Pietro Maso ha chiesto di scontare quanto gli resta della pena fuori dal carcere. Nel 1991 il 40enne uccise i suoi genitori per impossessarsi dell'eredità. Il caso fece particolarmente scalpore, e se ne discusse molto anche dieci anni dopo, nel 2001, per il Delitto di Novi Ligure, quando Erika de Nardo uccise, con la complicità dell'allora fidanzato Omar Favaro, sua madre e il suo fratellino di dieci anni. Nel 1992, ad un anno dal massacro avvenuto a Montecchia di Crosara (Veneto), si scoprì che non vi era stata alcuna rapina, come inizialmente riferito agli inquirenti: ad ammazzare i coniugi Maso era stato proprio il figlio 20enne, che da anni cercava di compiere il folle gesto, senza riuscirci. Pietro fu condannato a 30 anni di prigione nel '92, ma, tra indulto e liberazione anticipata, la pena terminerà tra 17 mesi, con quasi dieci anni di anticipo. In occasione dell'udienza al tribunale del riesame, fissata per il prossimo maggio, Maso ha chiesto di poter scontare la sua pena fuori dal carcere, specificando che gradirebbe occuparsi dei lavori di segreteria in un'associazione impegnata nel reinserimento.
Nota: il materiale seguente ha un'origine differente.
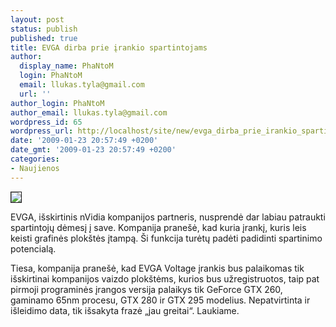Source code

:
 ```yaml
---
layout: post
status: publish
published: true
title: EVGA dirba prie įrankio spartintojams
author:
  display_name: PhaNtoM
  login: PhaNtoM
  email: llukas.tyla@gmail.com
  url: ''
author_login: PhaNtoM
author_email: llukas.tyla@gmail.com
wordpress_id: 65
wordpress_url: http://localhost/site/new/evga_dirba_prie_irankio_spartintojams/
date: '2009-01-23 20:57:49 +0200'
date_gmt: '2009-01-23 20:57:49 +0200'
categories:
- Naujienos
---
```

<div class="imgright"><img src="http://technews.lt/upl/Failai/414_header2.bmp" border="1" /></div>
<p>EVGA, išskirtinis nVidia kompanijos partneris, nusprendė dar labiau patraukti spartintojų dėmesį į save. Kompanija pranešė, kad kuria įrankį, kuris leis keisti grafinės plokštės įtampą. Ši funkcija turėtų padėti padidinti spartinimo potencialą.</p>
<p>Tiesa, kompanija pranešė, kad EVGA Voltage įrankis bus palaikomas tik išskirtinai kompanijos vaizdo plokštėms, kurios bus užregistruotos, taip pat pirmoji programinės įrangos versija palaikys tik GeForce GTX 260, gaminamo 65nm procesu, GTX 280 ir GTX 295 modelius. Nepatvirtinta ir išleidimo data, tik išsakyta frazė „jau greitai“. Laukiame.<br /></p>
Condannato a 30 anni di carcere per l'omicidio dei suoi genitori, avvenuto il 17 aprile 1991 a Montecchia di Crosara (Veneto), Pietro Maso scontò la sua pena fino al 2008, quando ottenne il regime di semilibertà. Fino allo scorso anno, l'uomo, ora 40enne, si occupava di inserimento dati e rientrava in cella solo alle 22.30 di sera. Per circa un mese, però, a Maso era stata sospesa la semilibertà per un mese, a causa di una denuncia da parte di un uomo che sosteneva di subìto minacce. I giudici decisero di non negare la semilibertà, ma di apporre restrizioni in termini di orario, per cui il 40enne tornò a lavoro iniziando l'attività di spazzino. Ora, a 17 mesi dalla fine della pena, Pietro Maso invia una nuova richiesta per occuparsi della segreteria di un'associazione che si occupa del reinserimento. "Non ho potuto salvare me stesso, quindi cerco almeno di salvare gli altri", avrebbe riferito. L'uomo fu rinchiuso nel carcere milanese di Opera nel 1992, quando confessò di aver ucciso Antonio Maso e Mariarosa Tessari, i suoi genitori, servendosi di un tubo di ferro e di altri corpi contundenti come spranghe e, addirittura, un bloccasterzo.